ABOUT THIS EXERCISE:
Within the data, how many lines hold the word "storage"? Answer with nothing but the number.
- - - - -
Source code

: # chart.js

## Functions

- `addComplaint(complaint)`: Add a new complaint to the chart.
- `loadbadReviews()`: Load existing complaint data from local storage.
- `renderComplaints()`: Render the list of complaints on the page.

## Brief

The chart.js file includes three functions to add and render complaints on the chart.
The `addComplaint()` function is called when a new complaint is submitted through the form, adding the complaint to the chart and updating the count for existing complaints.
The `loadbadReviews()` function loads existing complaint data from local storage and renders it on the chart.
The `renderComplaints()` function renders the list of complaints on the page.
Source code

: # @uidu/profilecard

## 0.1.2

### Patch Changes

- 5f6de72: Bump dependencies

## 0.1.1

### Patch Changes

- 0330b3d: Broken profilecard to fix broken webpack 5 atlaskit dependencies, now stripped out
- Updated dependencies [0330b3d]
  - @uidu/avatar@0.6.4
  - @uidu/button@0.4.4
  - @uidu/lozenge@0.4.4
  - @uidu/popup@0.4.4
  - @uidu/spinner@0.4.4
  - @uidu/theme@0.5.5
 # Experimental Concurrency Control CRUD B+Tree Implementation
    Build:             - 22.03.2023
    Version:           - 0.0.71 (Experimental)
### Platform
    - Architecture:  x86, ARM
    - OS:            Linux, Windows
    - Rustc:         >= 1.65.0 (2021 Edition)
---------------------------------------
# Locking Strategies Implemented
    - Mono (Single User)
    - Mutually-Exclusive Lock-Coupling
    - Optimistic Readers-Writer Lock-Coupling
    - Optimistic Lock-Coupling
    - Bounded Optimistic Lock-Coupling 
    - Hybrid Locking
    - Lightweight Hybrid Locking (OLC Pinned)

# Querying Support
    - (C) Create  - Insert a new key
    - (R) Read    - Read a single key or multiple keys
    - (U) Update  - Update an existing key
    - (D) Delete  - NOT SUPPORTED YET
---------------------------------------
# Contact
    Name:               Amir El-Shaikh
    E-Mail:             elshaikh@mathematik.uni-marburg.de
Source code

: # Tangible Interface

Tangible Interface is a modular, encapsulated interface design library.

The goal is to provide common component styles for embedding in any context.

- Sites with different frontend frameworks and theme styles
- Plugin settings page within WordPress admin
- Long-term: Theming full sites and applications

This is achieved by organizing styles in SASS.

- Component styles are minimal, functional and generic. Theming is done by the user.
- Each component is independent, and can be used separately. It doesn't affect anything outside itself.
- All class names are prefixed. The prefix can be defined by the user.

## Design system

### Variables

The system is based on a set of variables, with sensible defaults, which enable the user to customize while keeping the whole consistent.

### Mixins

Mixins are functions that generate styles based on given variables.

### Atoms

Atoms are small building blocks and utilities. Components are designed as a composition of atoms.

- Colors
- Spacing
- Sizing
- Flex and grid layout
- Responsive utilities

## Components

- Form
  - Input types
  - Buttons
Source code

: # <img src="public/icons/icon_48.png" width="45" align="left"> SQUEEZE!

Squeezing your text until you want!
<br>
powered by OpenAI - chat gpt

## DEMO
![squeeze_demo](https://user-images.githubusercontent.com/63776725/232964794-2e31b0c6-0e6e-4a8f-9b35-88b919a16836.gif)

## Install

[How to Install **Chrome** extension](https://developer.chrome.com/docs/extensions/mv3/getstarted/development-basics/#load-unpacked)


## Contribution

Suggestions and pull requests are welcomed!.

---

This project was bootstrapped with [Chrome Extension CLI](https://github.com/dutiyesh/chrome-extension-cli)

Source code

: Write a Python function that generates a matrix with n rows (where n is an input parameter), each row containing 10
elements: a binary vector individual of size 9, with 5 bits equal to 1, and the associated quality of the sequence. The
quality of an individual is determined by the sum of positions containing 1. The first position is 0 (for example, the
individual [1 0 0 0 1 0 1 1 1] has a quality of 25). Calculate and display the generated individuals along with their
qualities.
- - - - -
ANSWER SPACE:
2